During this race, broadcasters will compete for resources such as:

  • RF engineers and consultants
  • Antenna design services
  • Transmission equipment manufacturing
  • Tower crews for on-site installation ranging from simple to complex

For this reason, we’re urging broadcasters to jump the gun. Be proactive and begin investigating new products as soon as possible.

Based on our experience with the DTV transition years ago, we know that tower crews and RF transmission equipment will be in great demand as broadcasters all push at once to relocate their channels. This time around, we’re likely to see a push for temporary/interim antennas followed by a big push for permanent/master antennas.

We have broadband products that were specially designed for the challenges of the repack. And if you ordered from us before, our application engineering team still has all those specs on file—including tower mounting, coverage patterns, power levels and more—and we can hit the ground running with your new plans.

Our long-time customer American Tower Corporation, in Woburn, MA, has already put in an order for $3.9 million in equipment to ensure repack readiness. According to Peter Starke, the company’s Vice President, Broadcast said, “We recognized that long lead times are necessary for RF transmission suppliers, like Dielectric, to acquire and fabricate large, rigid coax transmission components we need for our new broadband antenna repack/ATSC 3.0-ready projects.”
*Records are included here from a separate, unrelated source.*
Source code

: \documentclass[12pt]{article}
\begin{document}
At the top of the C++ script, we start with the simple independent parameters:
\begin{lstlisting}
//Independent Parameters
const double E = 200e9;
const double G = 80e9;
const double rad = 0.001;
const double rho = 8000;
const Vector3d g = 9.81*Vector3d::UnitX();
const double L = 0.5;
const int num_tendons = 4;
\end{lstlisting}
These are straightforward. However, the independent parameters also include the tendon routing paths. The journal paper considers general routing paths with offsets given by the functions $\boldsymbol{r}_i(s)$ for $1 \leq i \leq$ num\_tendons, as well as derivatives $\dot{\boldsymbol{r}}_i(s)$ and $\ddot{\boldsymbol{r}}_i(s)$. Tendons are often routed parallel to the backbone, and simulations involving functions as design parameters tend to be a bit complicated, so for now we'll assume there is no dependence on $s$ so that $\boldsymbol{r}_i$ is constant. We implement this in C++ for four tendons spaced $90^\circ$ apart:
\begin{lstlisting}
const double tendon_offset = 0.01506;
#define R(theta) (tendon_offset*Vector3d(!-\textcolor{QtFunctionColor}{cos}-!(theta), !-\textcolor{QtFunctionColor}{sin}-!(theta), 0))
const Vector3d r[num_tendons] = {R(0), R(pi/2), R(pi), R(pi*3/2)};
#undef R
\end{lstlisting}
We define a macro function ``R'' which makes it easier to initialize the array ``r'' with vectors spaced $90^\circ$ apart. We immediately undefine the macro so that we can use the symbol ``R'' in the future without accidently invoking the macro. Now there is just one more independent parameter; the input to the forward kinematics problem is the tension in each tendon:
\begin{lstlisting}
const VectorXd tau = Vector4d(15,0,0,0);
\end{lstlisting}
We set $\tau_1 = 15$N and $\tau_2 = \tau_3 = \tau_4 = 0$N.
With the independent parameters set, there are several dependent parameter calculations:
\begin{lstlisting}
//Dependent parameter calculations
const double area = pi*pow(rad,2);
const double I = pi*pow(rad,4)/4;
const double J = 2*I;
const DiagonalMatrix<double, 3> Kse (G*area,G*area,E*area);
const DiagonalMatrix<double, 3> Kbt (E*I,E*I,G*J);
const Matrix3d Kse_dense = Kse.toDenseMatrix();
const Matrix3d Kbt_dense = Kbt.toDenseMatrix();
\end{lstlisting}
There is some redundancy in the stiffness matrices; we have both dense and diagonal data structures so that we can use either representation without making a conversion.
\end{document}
“When the FCC proposed its 10-phase repack cutover transition plan, Jim Stenberg, our principal engineer for RF broadcast, recognized the need for auxiliary antennas at tower sites where repack construction complexities may not permit enough time for a permanent new channel solution to be built. Some stations might even have to cut over to their new channels in only 15 months,” Starke said.

“Jim recommended that we order Dielectric TFU-WB broadband antennas so that our TV tower tenants would have the security of no downtime during the tight repack schedule,” Starke said, “And the flexibility to use the antenna for either their current or new channels.”